Exercise data:
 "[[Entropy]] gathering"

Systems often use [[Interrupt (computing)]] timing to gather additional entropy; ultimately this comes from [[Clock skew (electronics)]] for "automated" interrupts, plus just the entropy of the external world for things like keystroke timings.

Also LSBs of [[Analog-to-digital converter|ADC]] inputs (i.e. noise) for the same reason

...

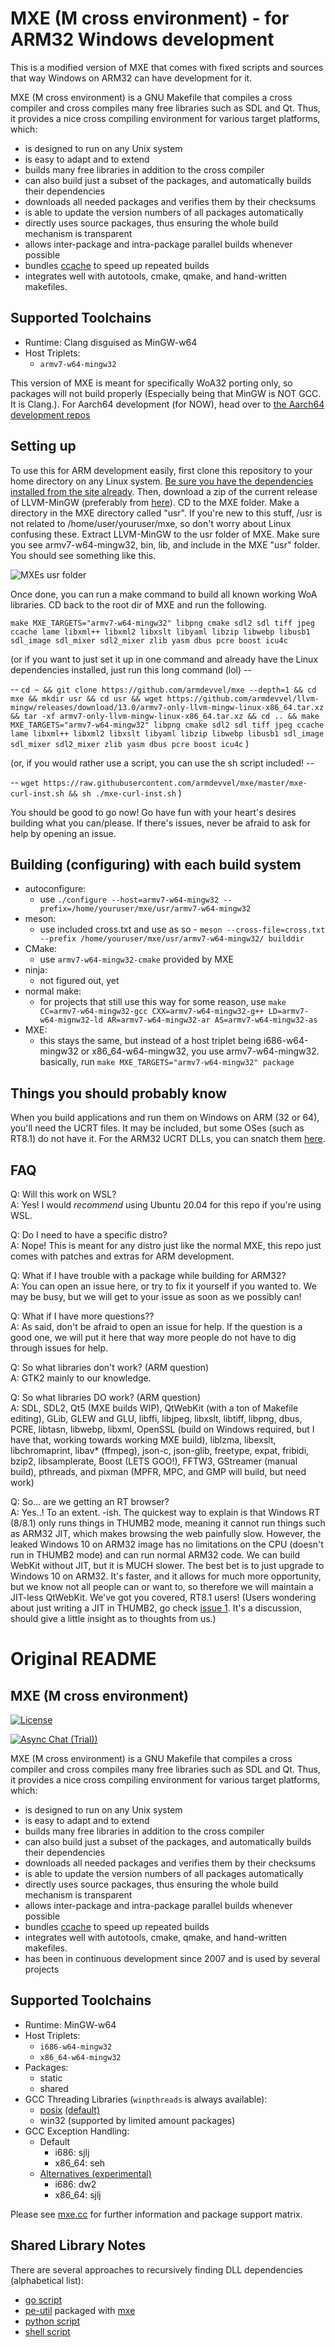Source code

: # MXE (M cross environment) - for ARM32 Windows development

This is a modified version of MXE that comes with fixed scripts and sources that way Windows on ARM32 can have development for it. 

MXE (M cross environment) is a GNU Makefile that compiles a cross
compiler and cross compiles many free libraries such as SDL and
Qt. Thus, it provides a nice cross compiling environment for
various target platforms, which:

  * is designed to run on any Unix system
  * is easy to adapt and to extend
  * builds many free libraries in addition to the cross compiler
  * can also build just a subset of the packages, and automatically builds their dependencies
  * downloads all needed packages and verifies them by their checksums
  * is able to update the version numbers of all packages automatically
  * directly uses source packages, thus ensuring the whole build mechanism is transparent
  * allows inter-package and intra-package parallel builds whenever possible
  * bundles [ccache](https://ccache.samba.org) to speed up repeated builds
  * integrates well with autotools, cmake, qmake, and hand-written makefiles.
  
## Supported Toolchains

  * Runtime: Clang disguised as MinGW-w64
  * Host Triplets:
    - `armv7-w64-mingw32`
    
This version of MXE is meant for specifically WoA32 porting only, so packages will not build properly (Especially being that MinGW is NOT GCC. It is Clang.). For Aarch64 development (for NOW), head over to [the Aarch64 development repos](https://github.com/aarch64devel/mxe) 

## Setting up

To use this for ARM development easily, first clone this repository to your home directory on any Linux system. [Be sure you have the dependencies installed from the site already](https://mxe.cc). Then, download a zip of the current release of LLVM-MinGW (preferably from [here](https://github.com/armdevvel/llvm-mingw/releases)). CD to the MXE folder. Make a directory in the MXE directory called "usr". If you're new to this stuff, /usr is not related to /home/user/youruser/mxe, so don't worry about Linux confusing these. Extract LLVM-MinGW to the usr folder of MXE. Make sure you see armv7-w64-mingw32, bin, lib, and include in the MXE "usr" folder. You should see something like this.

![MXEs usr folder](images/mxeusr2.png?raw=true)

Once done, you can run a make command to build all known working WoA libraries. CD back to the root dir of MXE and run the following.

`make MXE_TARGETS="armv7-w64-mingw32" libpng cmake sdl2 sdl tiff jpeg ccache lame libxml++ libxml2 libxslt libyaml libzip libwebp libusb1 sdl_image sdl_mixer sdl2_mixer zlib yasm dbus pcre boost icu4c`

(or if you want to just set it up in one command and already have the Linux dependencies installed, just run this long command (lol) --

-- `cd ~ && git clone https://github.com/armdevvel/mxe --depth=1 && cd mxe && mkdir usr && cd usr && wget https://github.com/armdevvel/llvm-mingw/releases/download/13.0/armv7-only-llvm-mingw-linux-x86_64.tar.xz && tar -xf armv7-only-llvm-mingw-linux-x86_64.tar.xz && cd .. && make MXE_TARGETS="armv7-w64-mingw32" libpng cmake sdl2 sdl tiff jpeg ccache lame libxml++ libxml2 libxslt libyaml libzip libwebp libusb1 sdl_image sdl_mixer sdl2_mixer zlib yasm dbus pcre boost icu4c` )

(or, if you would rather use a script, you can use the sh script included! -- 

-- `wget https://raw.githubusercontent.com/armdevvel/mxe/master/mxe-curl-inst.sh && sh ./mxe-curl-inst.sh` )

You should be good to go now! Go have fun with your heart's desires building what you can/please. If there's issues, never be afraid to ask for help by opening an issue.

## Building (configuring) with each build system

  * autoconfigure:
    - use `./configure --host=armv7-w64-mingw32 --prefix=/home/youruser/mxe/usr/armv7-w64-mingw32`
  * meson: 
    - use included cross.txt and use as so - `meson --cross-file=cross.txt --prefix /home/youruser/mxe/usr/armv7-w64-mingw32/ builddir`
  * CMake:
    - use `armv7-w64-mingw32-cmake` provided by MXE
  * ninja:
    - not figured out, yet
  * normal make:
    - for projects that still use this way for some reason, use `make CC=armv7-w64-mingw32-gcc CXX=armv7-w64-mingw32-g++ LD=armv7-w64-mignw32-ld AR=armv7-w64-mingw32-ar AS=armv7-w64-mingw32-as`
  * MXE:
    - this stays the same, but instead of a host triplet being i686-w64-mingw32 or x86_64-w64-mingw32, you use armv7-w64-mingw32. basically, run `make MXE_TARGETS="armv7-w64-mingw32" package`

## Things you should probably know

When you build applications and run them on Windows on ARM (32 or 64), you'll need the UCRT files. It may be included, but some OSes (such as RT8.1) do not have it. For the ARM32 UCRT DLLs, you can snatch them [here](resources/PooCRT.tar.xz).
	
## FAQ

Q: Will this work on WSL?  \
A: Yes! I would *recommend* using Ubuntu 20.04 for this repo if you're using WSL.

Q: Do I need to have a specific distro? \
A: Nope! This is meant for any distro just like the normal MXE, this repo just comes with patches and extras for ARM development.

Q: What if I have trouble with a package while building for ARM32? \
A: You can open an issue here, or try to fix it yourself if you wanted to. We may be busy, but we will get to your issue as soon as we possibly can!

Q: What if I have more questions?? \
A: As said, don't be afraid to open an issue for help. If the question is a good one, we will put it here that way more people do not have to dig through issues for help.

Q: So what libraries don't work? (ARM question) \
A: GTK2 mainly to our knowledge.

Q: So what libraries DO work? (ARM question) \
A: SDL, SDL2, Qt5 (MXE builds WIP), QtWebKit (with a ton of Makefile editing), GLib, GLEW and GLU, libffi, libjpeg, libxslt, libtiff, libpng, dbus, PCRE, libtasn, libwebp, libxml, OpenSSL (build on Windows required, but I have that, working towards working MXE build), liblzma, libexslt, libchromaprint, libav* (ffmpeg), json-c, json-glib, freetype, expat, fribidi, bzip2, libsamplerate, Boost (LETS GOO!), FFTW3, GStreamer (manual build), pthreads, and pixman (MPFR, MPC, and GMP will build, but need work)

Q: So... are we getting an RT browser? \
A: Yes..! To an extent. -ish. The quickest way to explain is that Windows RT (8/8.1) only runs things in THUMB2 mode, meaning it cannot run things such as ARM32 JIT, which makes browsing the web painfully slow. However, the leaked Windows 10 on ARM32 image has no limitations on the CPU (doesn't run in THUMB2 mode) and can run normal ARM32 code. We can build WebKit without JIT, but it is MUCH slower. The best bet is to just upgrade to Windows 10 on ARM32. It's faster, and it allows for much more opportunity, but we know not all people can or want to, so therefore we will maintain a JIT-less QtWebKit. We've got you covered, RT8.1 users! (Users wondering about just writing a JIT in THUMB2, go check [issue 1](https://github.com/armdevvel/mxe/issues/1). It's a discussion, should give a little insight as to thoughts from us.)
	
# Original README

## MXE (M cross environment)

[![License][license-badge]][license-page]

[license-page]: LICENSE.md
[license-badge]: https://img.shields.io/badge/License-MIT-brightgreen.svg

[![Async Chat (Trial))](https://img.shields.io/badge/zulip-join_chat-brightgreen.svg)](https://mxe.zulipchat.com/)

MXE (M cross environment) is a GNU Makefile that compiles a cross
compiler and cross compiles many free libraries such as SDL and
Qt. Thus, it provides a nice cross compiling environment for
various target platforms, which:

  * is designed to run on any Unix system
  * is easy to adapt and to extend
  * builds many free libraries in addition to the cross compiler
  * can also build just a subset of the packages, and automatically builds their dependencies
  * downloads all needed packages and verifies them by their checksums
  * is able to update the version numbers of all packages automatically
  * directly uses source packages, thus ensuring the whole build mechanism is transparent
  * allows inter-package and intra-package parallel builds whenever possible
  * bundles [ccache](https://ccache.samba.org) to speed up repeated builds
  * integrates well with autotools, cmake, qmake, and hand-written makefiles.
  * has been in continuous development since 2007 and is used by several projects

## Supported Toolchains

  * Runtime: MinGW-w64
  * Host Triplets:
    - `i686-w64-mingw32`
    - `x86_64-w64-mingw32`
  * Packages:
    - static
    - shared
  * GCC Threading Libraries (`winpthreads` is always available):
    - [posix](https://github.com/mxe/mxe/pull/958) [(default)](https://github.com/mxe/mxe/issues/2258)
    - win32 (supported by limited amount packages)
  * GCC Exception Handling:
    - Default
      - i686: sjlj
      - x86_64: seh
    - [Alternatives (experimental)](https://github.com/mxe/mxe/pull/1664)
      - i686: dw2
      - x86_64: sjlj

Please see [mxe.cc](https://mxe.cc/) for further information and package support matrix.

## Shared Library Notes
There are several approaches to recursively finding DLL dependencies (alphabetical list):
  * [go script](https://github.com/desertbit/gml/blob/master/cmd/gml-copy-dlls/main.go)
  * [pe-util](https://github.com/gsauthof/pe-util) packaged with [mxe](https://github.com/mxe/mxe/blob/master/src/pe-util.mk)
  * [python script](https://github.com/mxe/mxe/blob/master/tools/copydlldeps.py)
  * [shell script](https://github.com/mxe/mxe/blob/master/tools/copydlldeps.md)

* * *

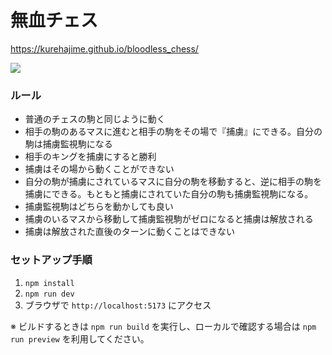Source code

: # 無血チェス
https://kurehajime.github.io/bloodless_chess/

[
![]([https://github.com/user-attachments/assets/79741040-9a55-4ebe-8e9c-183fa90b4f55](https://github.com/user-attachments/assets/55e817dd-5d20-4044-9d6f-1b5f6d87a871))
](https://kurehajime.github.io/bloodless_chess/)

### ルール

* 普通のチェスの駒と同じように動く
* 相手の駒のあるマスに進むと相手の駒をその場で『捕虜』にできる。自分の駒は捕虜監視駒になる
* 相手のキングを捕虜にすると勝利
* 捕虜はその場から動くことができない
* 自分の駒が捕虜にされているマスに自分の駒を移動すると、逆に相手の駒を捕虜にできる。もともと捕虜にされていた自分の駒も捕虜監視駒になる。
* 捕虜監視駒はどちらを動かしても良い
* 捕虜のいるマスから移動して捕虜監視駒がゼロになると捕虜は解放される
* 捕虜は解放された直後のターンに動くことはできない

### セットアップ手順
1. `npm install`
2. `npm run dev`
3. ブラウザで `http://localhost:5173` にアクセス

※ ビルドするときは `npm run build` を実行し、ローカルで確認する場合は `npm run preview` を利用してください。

About this task:
Among the lines above, repeat exactly those from the line with "A: GTK2 mainly to our knowledge." to the line with "Q: So... are we getting an RT browser? \", counting both ends.

Reply:
A: GTK2 mainly to our knowledge.

Q: So what libraries DO work? (ARM question) \
A: SDL, SDL2, Qt5 (MXE builds WIP), QtWebKit (with a ton of Makefile editing), GLib, GLEW and GLU, libffi, libjpeg, libxslt, libtiff, libpng, dbus, PCRE, libtasn, libwebp, libxml, OpenSSL (build on Windows required, but I have that, working towards working MXE build), liblzma, libexslt, libchromaprint, libav* (ffmpeg), json-c, json-glib, freetype, expat, fribidi, bzip2, libsamplerate, Boost (LETS GOO!), FFTW3, GStreamer (manual build), pthreads, and pixman (MPFR, MPC, and GMP will build, but need work)

Q: So... are we getting an RT browser? \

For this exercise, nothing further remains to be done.